Tag Archives: Timetable Design

Timetable Design

We’ve now entered the “Miscellaneous” section of the Sequencing and Scheduling chapter.

The problem: Timetable Design.  This is problem SS19 in the appendix.

The description: (I’m using the description in the paper by Even, Itai, and Shamir, because I think it’s clearer than G&J’s definition): We’re given a set H (of hours to schedule), a collection of N “teachers”, each teacher is available for some subset of the H hours.  We’re also given a collection of M “Classes”, each class is available to be taught for some subset of the H hours.
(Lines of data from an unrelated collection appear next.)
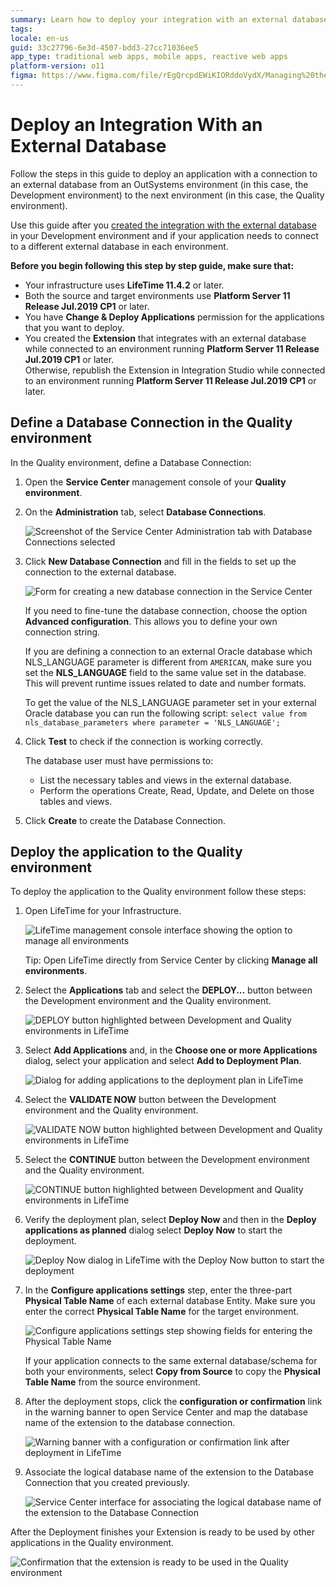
```yaml
---
summary: Learn how to deploy your integration with an external database from your Development environment to another environment.
tags: 
locale: en-us
guid: 33c27796-6e3d-4507-bdd3-27cc71036ee5
app_type: traditional web apps, mobile apps, reactive web apps
platform-version: o11
figma: https://www.figma.com/file/rEgQrcpdEWiKIORddoVydX/Managing%20the%20Applications%20Lifecycle?node-id=257:74
---
```


# Deploy an Integration With an External Database

Follow the steps in this guide to deploy an application with a connection to an external database from an OutSystems environment (in this case, the Development environment) to the next environment (in this case, the Quality environment).

Use this guide after you [created the integration with the external database](../integration-with-systems/external-database/connect-external-db.md) in your Development environment and if your application needs to connect to a different external database in each environment.

<div class="info" markdown="1">

**Before you begin following this step by step guide, make sure that:**

* Your infrastructure uses **LifeTime 11.4.2** or later.
* Both the source and target environments use **Platform Server 11 Release Jul.2019 CP1** or later.
* You have **Change & Deploy Applications** permission for the applications that you want to deploy.
* You created the **Extension** that integrates with an external database while connected to an environment running **Platform Server 11 Release Jul.2019 CP1** or later.  
Otherwise, republish the Extension in Integration Studio while connected to an environment running **Platform Server 11 Release Jul.2019 CP1** or later.

</div>

## Define a Database Connection in the Quality environment

In the Quality environment, define a Database Connection:

1. Open the **Service Center** management console of your **Quality environment**.

1. On the **Administration** tab, select **Database Connections**.

    ![Screenshot of the Service Center Administration tab with Database Connections selected](images/ext-db-05.png "Service Center Administration Tab")

1. Click **New Database Connection** and fill in the fields to set up the connection to the external database.

    ![Form for creating a new database connection in the Service Center](images/ext-db-06.png "New Database Connection Form")

    If you need to fine-tune the database connection, choose the option **Advanced configuration**. This allows you to define your own connection string.

    <div class="info" markdown="1">

    If you are defining a connection to an external Oracle database which NLS_LANGUAGE parameter is different from `AMERICAN`, make sure you set the **NLS_LANGUAGE** field to the same value set in the database. This will prevent runtime issues related to date and number formats.

    To get the value of the NLS_LANGUAGE parameter set in your external Oracle database you can run the following script:
        `select value from nls_database_parameters where parameter = 'NLS_LANGUAGE';`

    </div>

1. Click **Test** to check if the connection is working correctly.

    <div class="info" markdown="1">

    The database user must have permissions to:

    * List the necessary tables and views in the external database.
    * Perform the operations Create, Read, Update, and Delete on those tables and views.

    </div>

1. Click **Create** to create the Database Connection.

## Deploy the application to the Quality environment

To deploy the application to the Quality environment follow these steps:

1. Open LifeTime for your Infrastructure.

    ![LifeTime management console interface showing the option to manage all environments](images/ext-db-07.png "LifeTime Management Console")

    Tip: Open LifeTime directly from Service Center by clicking **Manage all environments**.

1. Select the **Applications** tab and select the **DEPLOY...** button between the Development environment and the Quality environment.

    ![DEPLOY button highlighted between Development and Quality environments in LifeTime](images/ext-db-08.png "Deploy Button in LifeTime")

1. Select **Add Applications** and, in the **Choose one or more Applications** dialog, select your application and select **Add to Deployment Plan**.

    ![Dialog for adding applications to the deployment plan in LifeTime](images/ext-db-09.png "Add Applications to Deployment Plan")

1. Select the **VALIDATE NOW** button between the Development environment and the Quality environment.

    ![VALIDATE NOW button highlighted between Development and Quality environments in LifeTime](images/ext-db-10-ea.png "Validate Deployment in LifeTime")

1. Select the **CONTINUE** button between the Development environment and the Quality environment.

    ![CONTINUE button highlighted between Development and Quality environments in LifeTime](images/ext-db-11-ea.png "Continue Deployment in LifeTime")

1. Verify the deployment plan, select **Deploy Now** and then in the **Deploy applications as planned** dialog select **Deploy Now** to start the deployment.

    ![Deploy Now dialog in LifeTime with the Deploy Now button to start the deployment](images/ext-db-12.png "Deploy Now Dialog in LifeTime")

1. In the **Configure applications settings** step, enter the three-part **Physical Table Name** of each external database Entity. Make sure you enter the correct **Physical Table Name** for the target environment.

    ![Configure applications settings step showing fields for entering the Physical Table Name](images/ext-db-16-ea.png "Configure Application Settings")

    <div class="info" markdown="1">

    If your application connects to the same external database/schema for both your environments, select **Copy from Source** to copy the **Physical Table Name** from the source environment.

    </div>

1. After the deployment stops, click the **configuration or confirmation** link in the warning banner to open Service Center and map the database name of the extension to the database connection.

    ![Warning banner with a configuration or confirmation link after deployment in LifeTime](images/ext-db-13-ea.png "Post-Deployment Configuration Link")

1. Associate the logical database name of the extension to the Database Connection that you created previously.

    ![Service Center interface for associating the logical database name of the extension to the Database Connection](images/ext-db-14.png "Associate Logical Database Name")

After the Deployment finishes your Extension is ready to be used by other applications in the Quality environment.

![Confirmation that the extension is ready to be used in the Quality environment](images/ext-db-15.png "Extension Ready in Quality Environment")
We’re also given an NxM matrix R of requirements:  Rij is the number of hours teacher i needs to teach class j for.   Can create a function f: TxCxH->{0,1} such that f(t,c,h) is 1 if teacher T is teaching class c at time h (and 0 otherwise)?  The function needs to respect the following rules:

  • If f(i,j,h) is 1, then h is in Ti and Cj  (we only schedule teachers and classes when they’re available)
  • The sum of f(i,j,h) over all h = Rij  (Each teacher teaches each class the number of hours they’re supposed to
  • The sum of f(i,j,h) over all i <= 1  (Each class has at most 1 teacher in each time period)
  • The sum of (i,j,h) over all i <= 1 (Each teacher can only teach 1 class per time slot).

Example:  Suppose H was {1,2,3,4,5}

We have 3 teachers:

  • T1 is available at {1,2,3}
  • T2 is available at {3,4,5}
  • T3 is available at {1,3,5}

..and 3 classes:

  • C1 is available at {2,4}
  • C2 is available at {1,5}
  • C3 is available at {2,3}

If R was:

1 1 0
1 0 1
0 1 1

(Teachers are rows, so T1 needs 1 hour of C1, 1 hour of C2, and none of C3, this won’t be satisfiable, since neither T2 nor T3 can teach C3 during hour 2, and someone has to.  If we change C3 to be available at {2,3,5}, then this becomes satisfiable:

  • T1 can only teach C1 at time 2, and C2 at time 1
  • T2 can only teach C1 at time 4, and C3 can be either time 3 or 5.  Let’s pick 5.
  • T3 can teach C2 at times 1 or 5, but time 1 is taken by T1, so we schedule it at time 5.  Similarly, C3 is available at times 2 and 3, and T3 is also available at time 3, so we can schedule that class then.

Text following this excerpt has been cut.